Find every line of the listing below where "Area" appears, and copy it.

■ STORED DATA:
= Beginning of Section =

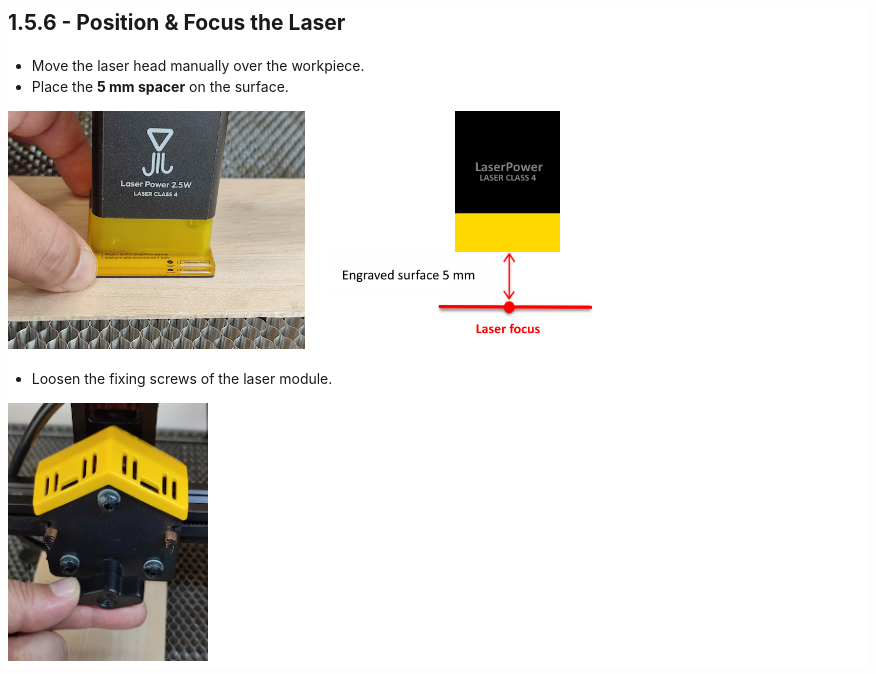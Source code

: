
## 1.5.6 - Position & Focus the Laser

- Move the laser head manually over the workpiece.  
- Place the **5 mm spacer** on the surface.  

<img src="../../img/Yumi_L_Series/Yumi_L_Series_LaserGRBL/Yumi_L_Series_LaserGRBL_08.png" width="600" alt="LaserGRBL Work Area Preview">

- Loosen the fixing screws of the laser module.

<img src="../../img/Yumi_L_Series/Yumi_L_Series_LaserGRBL/Yumi_L_Series_LaserGRBL_09.png" width="200" alt="LaserGRBL Work Area Preview">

= End of Section =

■ SOLUTION:
<img src="../../img/Yumi_L_Series/Yumi_L_Series_LaserGRBL/Yumi_L_Series_LaserGRBL_08.png" width="600" alt="LaserGRBL Work Area Preview">
<img src="../../img/Yumi_L_Series/Yumi_L_Series_LaserGRBL/Yumi_L_Series_LaserGRBL_09.png" width="200" alt="LaserGRBL Work Area Preview">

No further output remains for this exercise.